*TO DO*. Would you copy every line of the listing below that includes the word "eksbuild"?

----

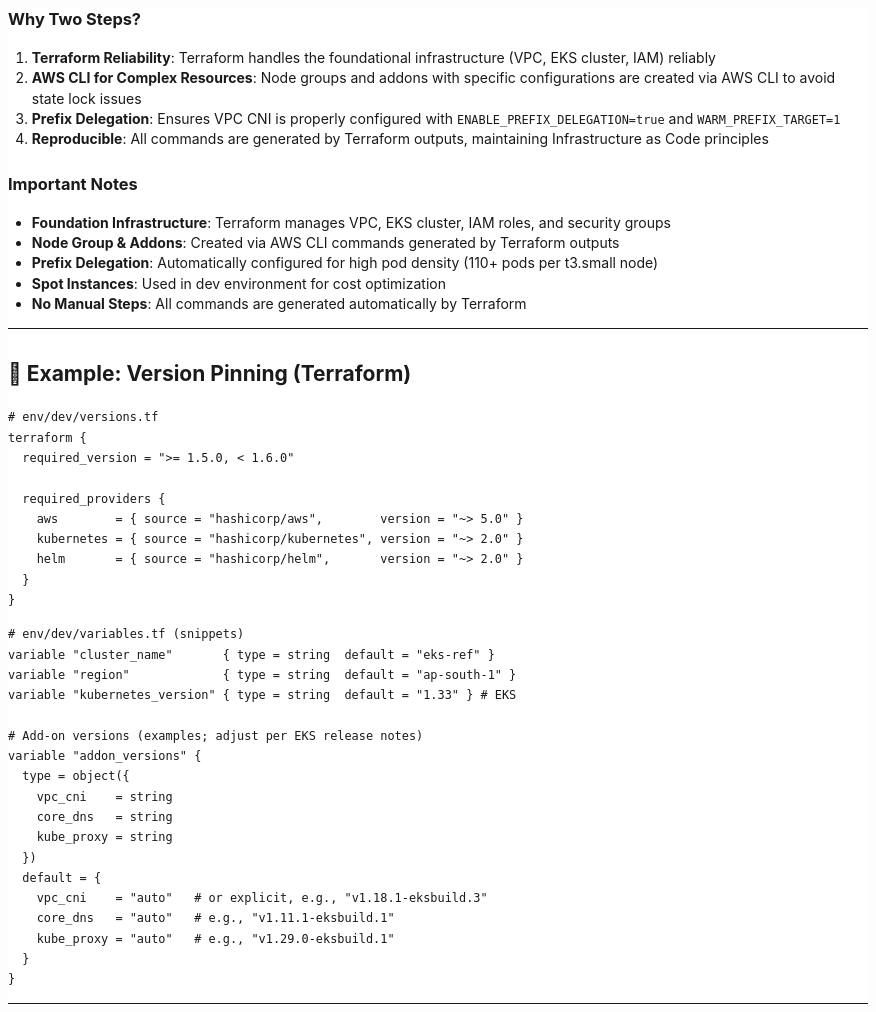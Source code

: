 ### Why Two Steps?

1. **Terraform Reliability**: Terraform handles the foundational infrastructure (VPC, EKS cluster, IAM) reliably
2. **AWS CLI for Complex Resources**: Node groups and addons with specific configurations are created via AWS CLI to avoid state lock issues
3. **Prefix Delegation**: Ensures VPC CNI is properly configured with `ENABLE_PREFIX_DELEGATION=true` and `WARM_PREFIX_TARGET=1`
4. **Reproducible**: All commands are generated by Terraform outputs, maintaining Infrastructure as Code principles

### Important Notes

- **Foundation Infrastructure**: Terraform manages VPC, EKS cluster, IAM roles, and security groups
- **Node Group & Addons**: Created via AWS CLI commands generated by Terraform outputs
- **Prefix Delegation**: Automatically configured for high pod density (110+ pods per t3.small node)
- **Spot Instances**: Used in dev environment for cost optimization
- **No Manual Steps**: All commands are generated automatically by Terraform

---

## 🧪 Example: Version Pinning (Terraform)

```hcl
# env/dev/versions.tf
terraform {
  required_version = ">= 1.5.0, < 1.6.0"

  required_providers {
    aws        = { source = "hashicorp/aws",        version = "~> 5.0" }
    kubernetes = { source = "hashicorp/kubernetes", version = "~> 2.0" }
    helm       = { source = "hashicorp/helm",       version = "~> 2.0" }
  }
}
```

```hcl
# env/dev/variables.tf (snippets)
variable "cluster_name"       { type = string  default = "eks-ref" }
variable "region"             { type = string  default = "ap-south-1" }
variable "kubernetes_version" { type = string  default = "1.33" } # EKS

# Add-on versions (examples; adjust per EKS release notes)
variable "addon_versions" {
  type = object({
    vpc_cni    = string
    core_dns   = string
    kube_proxy = string
  })
  default = {
    vpc_cni    = "auto"   # or explicit, e.g., "v1.18.1-eksbuild.3"
    core_dns   = "auto"   # e.g., "v1.11.1-eksbuild.1"
    kube_proxy = "auto"   # e.g., "v1.29.0-eksbuild.1"
  }
}
```

---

----

*FINISHED EXERCISE*.
    vpc_cni    = "auto"   # or explicit, e.g., "v1.18.1-eksbuild.3"
    core_dns   = "auto"   # e.g., "v1.11.1-eksbuild.1"
    kube_proxy = "auto"   # e.g., "v1.29.0-eksbuild.1"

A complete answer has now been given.